In this study, we present the full genomic sequences and evolutionary analyses of a serially sampled population of 28 Lactococcus lactis-infecting phage belonging to the 936-like group in Australia. Genome sizes were consistent with previously available genomes ranging in length from 30.9 to 32.1 Kbp and consisted of 55-65 open reading frames. We analyzed their genetic diversity and found that regions of high diversity are correlated with high recombination rate regions (P value = 0.01). Phylogenetic inference showed two major clades that correlate well with known host range. Using the extended Bayesian Skyline model, we found that population size has remained mostly constant through time.

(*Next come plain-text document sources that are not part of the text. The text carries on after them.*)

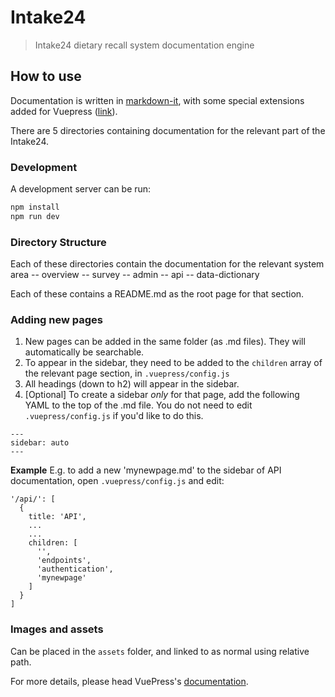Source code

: # Intake24

> Intake24 dietary recall system documentation engine

## How to use
Documentation is written in [markdown-it](https://markdown-it.github.io/), with some special extensions added for Vuepress ([link](https://vuepress.vuejs.org/guide/markdown.html)). 

There are 5 directories containing documentation for the relevant part of the Intake24.

### Development

A development server can be run:
```bash
npm install
npm run dev
```

### Directory Structure
Each of these directories contain the documentation for the relevant system area
-- overview
-- survey
-- admin
-- api
-- data-dictionary

Each of these contains a README.md as the root page for that section. 

### Adding new pages
1. New pages can be added in the same folder (as .md files). They will automatically be searchable.
2. To appear in the sidebar, they need to be added to the `children` array of the relevant page section, in `.vuepress/config.js` 
3. All headings (down to h2) will appear in the sidebar. 
4. [Optional] To create a sidebar _only_ for that page, add the following YAML to the top of the .md file. You do not need to edit `.vuepress/config.js` if you'd like to do this.
```
---
sidebar: auto
---
```

**Example**
E.g. to add a new 'mynewpage.md' to the sidebar of API documentation, open `.vuepress/config.js` and edit: 
```
'/api/': [
  {
    title: 'API',
    ...
    ...
    children: [
      '',
      'endpoints',
      'authentication',
      'mynewpage'
    ]
  }
]
```

### Images and assets
Can be placed in the `assets` folder, and linked to as normal using relative path.

For more details, please head VuePress's [documentation](https://v1.vuepress.vuejs.org/).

Moreover, the dispersion pattern of these genomes is in agreement with human-driven dispersion as suggested by phylogeographic analysis. In addition, selection analysis found evidence of positive selection on codon positions of the Receptor Binding Protein (RBP). Likewise, positively selected sites in the RBP were located within the neck and head region in the crystal structure, both known determinants of host range. Our study demonstrates the utility of phylogenetic methods applied to whole genome data collected from populations of phage for providing insights into applied microbiology.

Fig. 1.

Schematic genome alignment of Australian cheese factory derived 936-like phage used for this study. Phage genomes are represented as colored arrows indicative of the direction of transcription of protein and tRNA encoding genes. Those orthologs conserved in all phage are colored dark blue while those present in a subset of phage are in a variety of colors. The gray ortholog present in all genomes is an intact gene in some genomes and an apparent pseudogene in others. Black lines indicate the boundaries between those regions encoded during the early, middle, and late phases of transcriptions. The tRNA genes encoded by some phage are also indicated by olive green arrows.

FIG. 2.

Plot of recombination rate and genetic diversity for aligned phage genomes. Genetic diversity plotted as Θ per site (black line) and recombination rate ρ per kb (gray line) as a function of time as determined in dnaSP 5.0 and LDhat 2.5, respectively. A schematic representation of all the orthologs present in the concatenated alignment used for phylogenetic analysis annotated with selected genes to provide a point of reference is below the graph. Orthologs colored red are early transcripts while those in blue represent late and middle transcripts (left and right, respectively).

FIG. 3.

Maximum clade credibility phylogeny of the twenty-eight 936-like phage. Branch values represent posterior probability support. Branches are colored according to the ancestral state of geographic location. Taxa names indicate factory key_phage_year of isolation. The tree is midpoint rooted. On the grid: first column indicates host tropism, black: 222/385 and gray: 92/818/962 Lactococcus lactis host strains. Second, third, and fourth columns are codons under positive selection 155, 165, and 167, respectively. Blue: methionine; white: gap; light blue: leucine; dark blue: phenylalanine; yellow: tyrosine; orange: serine; red: threonine; green: alanine. Arrows below time line relate dispersion analysis described in figure 5.

Fig. 4.

Plot of genetic diversity over time. Extended Bayesian Skyline Plot describing population changes as a function of time. The y axis represents relative genetic diversity and x axis represents years backward in time from the most contemporaneous sample, that is, 2001. Mean and median are shown with 95% credibility intervals.

FIG. 5.

Dispersion pattern of Australian 936-like phages. Phylogeographic analysis for time-points I–IV (root to tips; linked to positions designated in fig. 3) showing the dispersion routes of the ancestral lineages that explain the current sampling geographic distribution. Letters indicate phage from eight different geographic locations, color-coded as in figure. I–IV are four “time slices” arbitrarily chosen to describe the dispersion pattern. Although no scale is provided, the overall diagram spans hundreds of kilometers.

FIG. 6.

Molecular mapping of positive selected sites detected in RBP. (A) Monomer structure with three sites mapped on it; (B) Homotrimer (active structure) with sites mapped in each chain. Molecular structure retrieved from NCBI structure database, PDB code 2BSD.